WORK REQUIRED:
Look through the data below. Pick out the lines holding the string "clicked".

PROVIDED RECORDS:
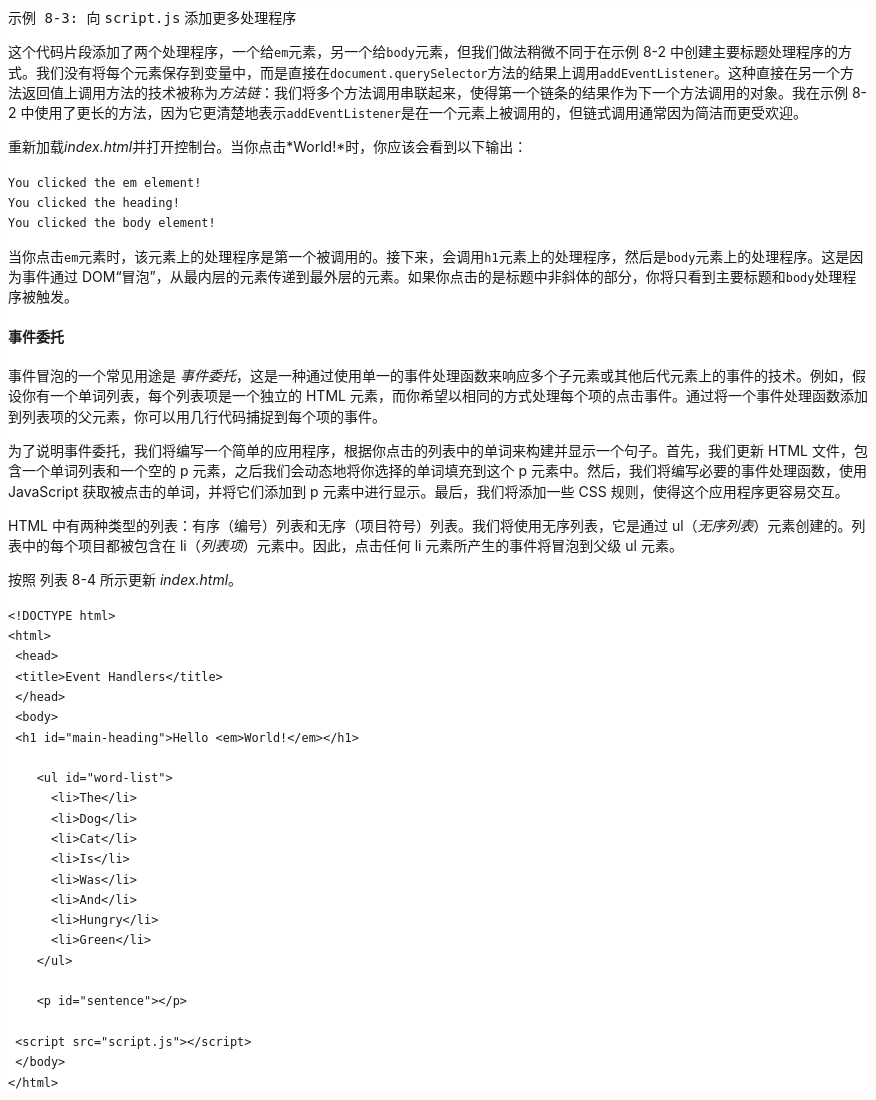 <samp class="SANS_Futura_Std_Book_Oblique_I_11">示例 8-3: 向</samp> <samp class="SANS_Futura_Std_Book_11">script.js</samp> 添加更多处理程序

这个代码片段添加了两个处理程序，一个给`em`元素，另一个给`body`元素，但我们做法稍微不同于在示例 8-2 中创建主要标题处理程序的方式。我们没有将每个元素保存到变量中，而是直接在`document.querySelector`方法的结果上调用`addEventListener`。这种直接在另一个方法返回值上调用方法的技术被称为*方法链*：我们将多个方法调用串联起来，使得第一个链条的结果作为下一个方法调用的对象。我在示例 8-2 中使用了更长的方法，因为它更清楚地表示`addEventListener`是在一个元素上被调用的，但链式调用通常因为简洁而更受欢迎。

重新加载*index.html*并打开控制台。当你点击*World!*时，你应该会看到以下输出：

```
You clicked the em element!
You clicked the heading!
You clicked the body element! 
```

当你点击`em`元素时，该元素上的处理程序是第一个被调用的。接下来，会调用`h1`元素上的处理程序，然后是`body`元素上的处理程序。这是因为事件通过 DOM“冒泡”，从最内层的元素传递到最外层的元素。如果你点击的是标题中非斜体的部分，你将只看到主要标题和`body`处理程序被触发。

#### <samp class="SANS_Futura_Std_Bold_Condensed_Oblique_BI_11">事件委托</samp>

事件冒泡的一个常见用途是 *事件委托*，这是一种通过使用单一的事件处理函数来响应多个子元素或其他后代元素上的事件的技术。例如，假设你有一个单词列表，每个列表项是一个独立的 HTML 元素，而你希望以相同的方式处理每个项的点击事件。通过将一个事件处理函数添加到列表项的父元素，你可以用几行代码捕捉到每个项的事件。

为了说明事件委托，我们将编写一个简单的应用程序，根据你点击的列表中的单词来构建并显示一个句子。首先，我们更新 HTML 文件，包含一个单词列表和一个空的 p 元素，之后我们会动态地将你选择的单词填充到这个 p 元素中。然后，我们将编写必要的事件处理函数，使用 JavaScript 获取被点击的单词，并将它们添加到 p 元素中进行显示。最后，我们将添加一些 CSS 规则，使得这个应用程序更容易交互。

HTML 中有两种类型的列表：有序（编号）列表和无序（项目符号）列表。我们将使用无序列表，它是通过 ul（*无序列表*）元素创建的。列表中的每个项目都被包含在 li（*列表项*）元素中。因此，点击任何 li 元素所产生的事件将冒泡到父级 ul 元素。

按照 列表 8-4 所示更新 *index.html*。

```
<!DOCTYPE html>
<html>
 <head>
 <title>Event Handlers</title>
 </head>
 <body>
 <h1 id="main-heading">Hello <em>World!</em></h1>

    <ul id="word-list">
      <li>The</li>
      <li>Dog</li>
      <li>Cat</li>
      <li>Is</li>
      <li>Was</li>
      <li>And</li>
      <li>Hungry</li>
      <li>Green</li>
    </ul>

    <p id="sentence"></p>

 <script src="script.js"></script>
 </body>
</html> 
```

FINISHED EXERCISE:
You clicked the em element!
You clicked the heading!
You clicked the body element! 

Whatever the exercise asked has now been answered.